Some developers shifting to rentals as condo market softens
Number of completed but unsold condos in Ottawa hit 435 in May, up from 10-year average of 155
The frenzied condo-building boom in Ottawa appears to be waning and in its stead some developers are changing their plans to target renters instead of buyers.
In recent months the Canadian Mortgage and Housing Corporation (CMHC) has reported a lot of supply but less demand for condos in the city, and it has also noted that builders have scaled back on starting new projects.
Ben Myers of Fortress Real Developments said a few years ago a condo project launch in Ottawa led to brisk sales.
Now he says there's an oversupply of units and investors who once snapped them up are no longer as interested.
In June 2015, the CMHC reported that builders were scaling back on condominium apartment starts due to the tepid demand.
In May the number of completed and unsold condos in Ottawa reached 435, up from the 10-year average of about 155.

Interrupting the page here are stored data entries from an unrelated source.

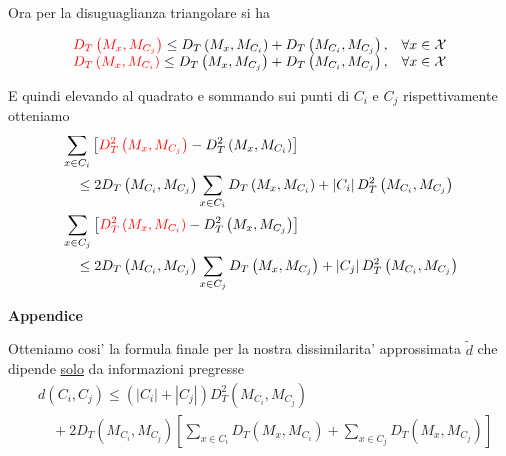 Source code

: \documentclass[a4, landscape]{seminar}
\theoremstyle{definition}
\def\bc{\begin{center}}
\def\ec{\end{center}}
\def\bs{\begin{slide}\begingroup\small}
\def\es{\endgroup\end{slide}}
\begin{document}
\bs
Ora per la disuguaglianza triangolare si ha

\begin{equation*}
  \begin{array}{ll}
    \textcolor{red}{D_{T}\left(M_{x}, M_{C_{j}}\right)} \leq D_{T}\left(M_{x}, M_{C_{i}}\right)+D_{T}\left(M_{C_{i}}, M_{C_{j}}\right), & \forall x \in \mathcal{X} \\
    \textcolor{red}{D_{T}\left(M_{x}, M_{C_{i}}\right)} \leq D_{T}\left(M_{x}, M_{C_{j}}\right)+D_{T}\left(M_{C_{i}}, M_{C_{j}}\right), & \forall x \in \mathcal{X}
    \end{array}
\end{equation*}

E quindi elevando al quadrato e sommando sui punti di $C_i$ e $C_j$ rispettivamente otteniamo
\begin{equation*}
\begin{aligned}
  &\sum_{x \in C_{i}}\left[\textcolor{red}{D_{T}^{2}\left(M_{x}, M_{C_{j}}\right)}-D_{T}^{2}\left(M_{x}, M_{C_{i}}\right)\right] \\
  &\quad \leq 2 D_{T}\left(M_{C_{i}}, M_{C_{j}}\right) \sum_{x \in C_{i}} D_{T}\left(M_{x}, M_{C_{i}}\right)+\left|C_{i}\right| D_{T}^{2}\left(M_{C_{i}}, M_{C_{j}}\right) \\
  &\sum_{x \in C_{j}}\left[\textcolor{red}{D_{T}^{2}\left(M_{x}, M_{C_{i}}\right)}-D_{T}^{2}\left(M_{x}, M_{C_{j}}\right)\right] \\
  &\quad \leq 2 D_{T}\left(M_{C_{i}}, M_{C_{j}}\right) \sum_{x \in C_{j}} D_{T}\left(M_{x}, M_{C_{j}}\right)+\left|C_{j}\right| D_{T}^{2}\left(M_{C_{i}}, M_{C_{j}}\right)
  \end{aligned}
\end{equation*}
\es

\bs
\bc{\bf\color{blue}Appendice}\ec
Otteniamo cosi' la formula finale per la nostra dissimilarita' approssimata $\tilde{d}$ che dipende \underline{solo}
da informazioni pregresse
\begin{equation*}
  \begin{aligned}
    &d\left(C_{i}, C_{j}\right) \leq\left(\left|C_{i}\right|+\left|C_{j}\right|\right) D_{T}^{2}\left(M_{C_{i}}, M_{C_{j}}\right) \\
    &\quad+2 D_{T}\left(M_{C_{i}}, M_{C_{j}}\right)\left[\sum_{x \in C_{i}} D_{T}\left(M_{x}, M_{C_{i}}\right)+\sum_{x \in C_{j}} D_{T}\left(M_{x}, M_{C_{j}}\right)\right]
  \end{aligned}
\end{equation*}
\es
\end{document}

The market shift led Myers's company to change its plans for a 21-storey condominium tower on Bronson Avenue, instead constructing a rental building.
'There's a guaranteed demand'
"We felt we needed a change because we didn't want to go through a prolonged pre-sale process and build a sales office and all that fun stuff if the sales weren't there," he said.
The building's units will instead be marketed as higher-end rentals.
Elsewhere, near Dow's Lake, Ashcroft Homes is constructing the first of two towers geared toward renters.
Ashcroft's CEO, David Choo, said even if the condo market had remained strong he still would have targeted students at Carleton University, which is just an O-Train stop away from the site.
"I think more and more you're going to find that students are looking for better accommodation," he said.
Choo's company will act as the landlord of the first tower, and the units will be sold to would-be condo investors with a new twist to the pitch: buy a unit and Ashcroft will find tenants.
"There's a guaranteed demand and the demand doesn't really fluctuate with the economy, so you get a great return on your investment," Choo said.
The buildings remain zoned as condos so developers can change their plans if the markets shift again.